DE539055C - Rotating workpiece clamping device on grinding machines, especially for crankshafts to be clamped on both sides with clamping jaws on the workpiece spindles - Google Patents

Description

The invention relates to a workpiece holding and clamping device "which is used in Machine tools, especially in the case of a double-headed grinding machine for grinding can be used by crankshafts and the like.

Various devices have heretofore been used to convert a crankshaft into a Clamp double head machine so that the drive between the two heads for Avoid excessive torsional stresses on the shaft can be compensated during grinding. These devices included hand-operated clamping devices designed to allow the Clamping part into its position and then turning a clamping bolt or a nut using a suitable key to

also required locking the shaft in the correct position on the workpiece head. Of the Worker also had the clamping bolt or nut after the grinding process to loosen and swivel the clamping part from its place before pulling the shaft out the machine and swap it for another. This required considerable work Time for the worker and decreased the performance of the machine.

The main purpose of the invention is to obviate this difficulty and to provide a jig to create which is mechanically operated with little attention on the part of the worker, thereby increasing the performance the machine is increased.

The workpiece clamping device according to the invention includes a compliant device, which is arranged so that it exerts a certain pressure on the workpiece, so that the workpiece for the grinding work is securely clamped in its position. In particular, a device is provided which strives to clamp the workpiece automatically, but can mechanically release it at the discretion of the worker.
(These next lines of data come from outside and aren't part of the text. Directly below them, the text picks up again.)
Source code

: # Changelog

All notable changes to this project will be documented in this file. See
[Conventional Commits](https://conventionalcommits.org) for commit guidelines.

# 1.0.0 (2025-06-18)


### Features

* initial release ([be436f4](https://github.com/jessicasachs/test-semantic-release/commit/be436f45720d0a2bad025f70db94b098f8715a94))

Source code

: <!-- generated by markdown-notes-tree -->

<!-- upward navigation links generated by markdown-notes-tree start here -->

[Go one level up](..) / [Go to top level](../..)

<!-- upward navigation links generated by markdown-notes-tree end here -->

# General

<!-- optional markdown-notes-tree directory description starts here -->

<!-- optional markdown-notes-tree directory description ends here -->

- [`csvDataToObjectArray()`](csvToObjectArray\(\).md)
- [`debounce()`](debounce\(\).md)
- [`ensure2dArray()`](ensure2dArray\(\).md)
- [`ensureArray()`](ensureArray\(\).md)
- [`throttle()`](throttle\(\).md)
In prior devices, there is no collaboration between the jig and the control of the workpiece circulation. With the usual design of a jig, as it was before was used to grind crankshafts, the worker initially had the Clamp the crankshaft in the correct position and then, as a second work, the workpiece circulation started before the grinding wheel could be brought into contact with the workpiece. If off for some reason the worker disengages the crankshaft before starting the workpiece revolution not clamped tightly, the loosely clamped crankshaft could be damaged the grinding wheel and machine as well as the workpieces to be ground and also endanger the life of the worker. Even in the case where the workpiece support was placed in an inverted position, the workpiece could when the clamping jaw was released from its support fall. Therefore, a machine with a mechanically operated clamping device

device requires that this facility be carried out so that the workpiece is not released unless it is properly supported.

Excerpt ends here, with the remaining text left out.